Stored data
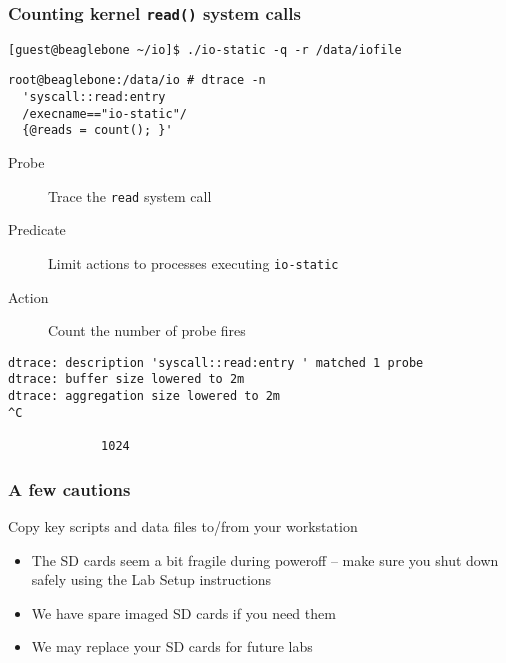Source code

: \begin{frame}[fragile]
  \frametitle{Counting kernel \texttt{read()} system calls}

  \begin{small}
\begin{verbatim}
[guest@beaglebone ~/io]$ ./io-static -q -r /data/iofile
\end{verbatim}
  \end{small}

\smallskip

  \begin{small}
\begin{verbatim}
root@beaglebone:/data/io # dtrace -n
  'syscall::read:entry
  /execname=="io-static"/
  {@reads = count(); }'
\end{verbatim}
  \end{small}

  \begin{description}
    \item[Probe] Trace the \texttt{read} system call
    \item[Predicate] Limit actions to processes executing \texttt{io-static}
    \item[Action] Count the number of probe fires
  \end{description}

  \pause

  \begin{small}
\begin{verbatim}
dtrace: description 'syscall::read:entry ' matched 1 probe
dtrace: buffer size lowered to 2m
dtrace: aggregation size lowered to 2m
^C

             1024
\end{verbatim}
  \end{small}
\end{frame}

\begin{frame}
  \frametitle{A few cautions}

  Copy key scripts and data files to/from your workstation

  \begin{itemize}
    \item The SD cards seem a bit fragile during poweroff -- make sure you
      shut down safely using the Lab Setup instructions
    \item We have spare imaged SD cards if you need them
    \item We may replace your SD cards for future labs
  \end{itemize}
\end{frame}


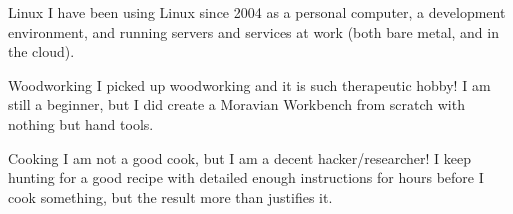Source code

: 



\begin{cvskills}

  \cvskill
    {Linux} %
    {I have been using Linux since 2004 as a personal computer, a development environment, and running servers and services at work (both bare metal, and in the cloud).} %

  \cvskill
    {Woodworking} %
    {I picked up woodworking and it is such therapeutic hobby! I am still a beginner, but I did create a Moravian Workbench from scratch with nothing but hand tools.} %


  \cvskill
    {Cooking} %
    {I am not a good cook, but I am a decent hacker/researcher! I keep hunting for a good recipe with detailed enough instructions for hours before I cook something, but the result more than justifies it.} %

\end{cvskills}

* * *

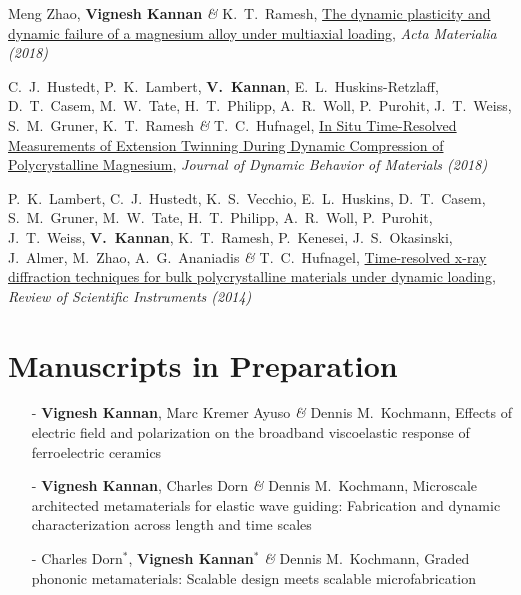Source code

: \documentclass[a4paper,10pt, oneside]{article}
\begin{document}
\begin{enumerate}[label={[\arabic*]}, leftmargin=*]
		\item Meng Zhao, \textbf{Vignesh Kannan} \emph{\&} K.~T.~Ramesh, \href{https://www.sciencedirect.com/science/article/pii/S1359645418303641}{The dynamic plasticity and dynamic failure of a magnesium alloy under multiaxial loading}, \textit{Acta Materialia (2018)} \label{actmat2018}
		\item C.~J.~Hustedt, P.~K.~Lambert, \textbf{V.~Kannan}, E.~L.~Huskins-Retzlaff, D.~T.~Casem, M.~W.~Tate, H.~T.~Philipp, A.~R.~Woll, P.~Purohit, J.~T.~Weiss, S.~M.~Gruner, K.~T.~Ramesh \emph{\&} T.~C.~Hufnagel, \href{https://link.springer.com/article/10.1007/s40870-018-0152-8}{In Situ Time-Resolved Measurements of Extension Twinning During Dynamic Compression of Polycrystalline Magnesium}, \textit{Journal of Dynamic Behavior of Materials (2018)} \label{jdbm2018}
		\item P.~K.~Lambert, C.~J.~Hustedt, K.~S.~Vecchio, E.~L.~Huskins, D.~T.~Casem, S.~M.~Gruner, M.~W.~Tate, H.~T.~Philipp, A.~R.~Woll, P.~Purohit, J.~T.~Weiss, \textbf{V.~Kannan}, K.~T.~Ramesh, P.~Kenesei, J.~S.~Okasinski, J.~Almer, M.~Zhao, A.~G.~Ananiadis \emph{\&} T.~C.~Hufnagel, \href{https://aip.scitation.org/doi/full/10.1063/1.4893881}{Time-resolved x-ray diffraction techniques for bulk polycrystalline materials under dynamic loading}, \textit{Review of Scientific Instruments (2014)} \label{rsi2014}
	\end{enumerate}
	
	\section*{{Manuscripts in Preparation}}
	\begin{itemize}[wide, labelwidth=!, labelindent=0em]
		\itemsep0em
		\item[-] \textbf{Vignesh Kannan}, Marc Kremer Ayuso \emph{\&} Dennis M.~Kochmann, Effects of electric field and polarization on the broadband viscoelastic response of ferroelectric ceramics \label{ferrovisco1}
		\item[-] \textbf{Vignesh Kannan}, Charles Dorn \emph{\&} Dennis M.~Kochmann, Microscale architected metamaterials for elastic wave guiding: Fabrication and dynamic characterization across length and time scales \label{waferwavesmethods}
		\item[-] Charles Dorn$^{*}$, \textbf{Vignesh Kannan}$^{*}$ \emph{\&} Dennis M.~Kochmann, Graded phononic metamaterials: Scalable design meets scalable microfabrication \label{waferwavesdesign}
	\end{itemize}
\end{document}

#### PROBLEM REQUIREMENTS
Line count for "Dennis": report how many lines in the data above include it, with no other words.

#### TASK ANSWER
3